If you are wanting a smooth, shiny finish, try CA. I'm in the process on a set of scales in the blue/black layered color, and it's working wonderfully.
Please let me know how you do this. I know where to buy it, never used it though as scales is relatively new to me.
 
Well if Iwanted to put a shine on 1 color g 10 what is the process?

The basic idea is finishing like on you would finish wood scales... Put on rubber gloves get some cyanoacrylate aka superglue by the can from woodworking store and spread a thin layer around and let it dry completely without touching it or else it'll get cloudy do a couple layers, sandto even out finish then polish as normal... I'm sure there are more complex descriptions online but that's generally how it's done ... Not sure how g10 reacts to superglue
 
There is no need for CA to get a shiny finish on G10.
If you need it, it means you haven't sanded enough.
Sand, polish and it will be as shiny as you need.
 
There is no need for CA to get a shiny finish on G10.
If you need it, it means you haven't sanded enough.
Sand, polish and it will be as shiny as you need.

Good call, I have used various grades of wet dry paper at the final steps for Micarta and G10 works roughly the same.
 
What grit would you start with? 120?
You can start at whatever grit is most effective for you.
I do all my shaping on a belt grind but I didn't always have that so...
If your working with basic tools, I would use a handsaw to rough shape, dremel for the final outline shape, bastard file of the the contouring, the sand it all smooth, then polish with a light colored polishing rouge for light colored materials, dark for dark.

Thinks of it the same as hand sanding a razor.... don't move up in grit until the prior grit lines have been removed.
 
There is no need for CA to get a shiny finish on G10.
If you need it, it means you haven't sanded enough.
Sand, polish and it will be as shiny as you need.
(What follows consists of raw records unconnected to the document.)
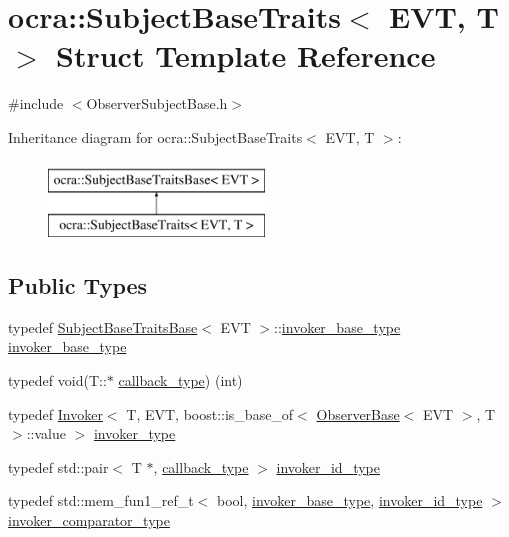 \hypertarget{structocra_1_1SubjectBaseTraits}{}\section{ocra\+:\+:Subject\+Base\+Traits$<$ E\+VT, T $>$ Struct Template Reference}
\label{structocra_1_1SubjectBaseTraits}


{\ttfamily \#include $<$Observer\+Subject\+Base.\+h$>$}

Inheritance diagram for ocra\+:\+:Subject\+Base\+Traits$<$ E\+VT, T $>$\+:\begin{figure}[H]
\begin{center}
\leavevmode
\includegraphics[height=2.000000cm]{dc/d3a/structocra_1_1SubjectBaseTraits}
\end{center}
\end{figure}
\subsection*{Public Types}
\begin{DoxyCompactItemize}
\item 
typedef \hyperlink{structocra_1_1SubjectBaseTraitsBase}{Subject\+Base\+Traits\+Base}$<$ E\+VT $>$\+::\hyperlink{structocra_1_1SubjectBaseTraitsBase_a439671662c8f8f3e80e6675f008dec3f}{invoker\+\_\+base\+\_\+type} \hyperlink{structocra_1_1SubjectBaseTraits_a067ad14df588b765cd8941e21348c954}{invoker\+\_\+base\+\_\+type}
\item 
typedef void(T\+::$\ast$ \hyperlink{structocra_1_1SubjectBaseTraits_ab8c572ba6805d72ddf4137da6e2f4480}{callback\+\_\+type}) (int)
\item 
typedef \hyperlink{classocra_1_1Invoker}{Invoker}$<$ T, E\+VT, boost\+::is\+\_\+base\+\_\+of$<$ \hyperlink{classocra_1_1ObserverBase}{Observer\+Base}$<$ E\+VT $>$, T $>$\+::value $>$ \hyperlink{structocra_1_1SubjectBaseTraits_a7d6f024ca6d59f607025916cbb7a3423}{invoker\+\_\+type}
\item 
typedef std\+::pair$<$ T $\ast$, \hyperlink{structocra_1_1SubjectBaseTraits_ab8c572ba6805d72ddf4137da6e2f4480}{callback\+\_\+type} $>$ \hyperlink{structocra_1_1SubjectBaseTraits_a2c4f3af9b3e93bf96232c36df6f43986}{invoker\+\_\+id\+\_\+type}
\item 
typedef std\+::mem\+\_\+fun1\+\_\+ref\+\_\+t$<$ bool, \hyperlink{structocra_1_1SubjectBaseTraitsBase_a439671662c8f8f3e80e6675f008dec3f}{invoker\+\_\+base\+\_\+type}, \hyperlink{structocra_1_1SubjectBaseTraits_a2c4f3af9b3e93bf96232c36df6f43986}{invoker\+\_\+id\+\_\+type} $>$ \hyperlink{structocra_1_1SubjectBaseTraits_a791cf85201dfcbdc6213946c36d698ca}{invoker\+\_\+comparator\+\_\+type}
\end{DoxyCompactItemize}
I disagree here. Some types of G10 are made to have a rough texture for non-slip knife handles. No matter how well you sand it, you will still have the "polka-dot" texturing showing. I went up to 6000 grit sandpaper and white rouge before I figured out that the material I had was one such piece. Once I applied the CA, I was able to sand it down to a very shiny finish.
 
Don't take this the wrong way but you bought the wrong type.
I'm going on the assumption people know what type of G10 they are buying.
Basically in your case, your making a material shiny that was never intended to be.
It would be the same as buying a flat or matte paint, then being upset it's not shiny enough.
G10 is pretty cheap, if you buy the wrong stuff return it for the right stuff and save yourself the extra hassle if using CA.
 
Where can the g10 without the polka dot be bought. I just did a round on a scale, 220, 500 1000, 1200 2000 w dry, then white and blue compound, very shiny polka dots! The stuff I have Ive been hand sanding 220, then 500 then 1k or just stopping at 500. It looks better satin than high polish IMO.
 
Found it. What I have is canvas micarta g10 and I ordered just now some paper micarta. I guess someone could have told me this. Oh well.
 
$g10back.jpg$g10back.jpg
Front and back. the second one is back of the black. When sanded and polished it has the polka dots in it. Before touching it also. I was told today by someone that I have canvas micarta(polka dots) which isnt made to be shiny, and the paper micarta is.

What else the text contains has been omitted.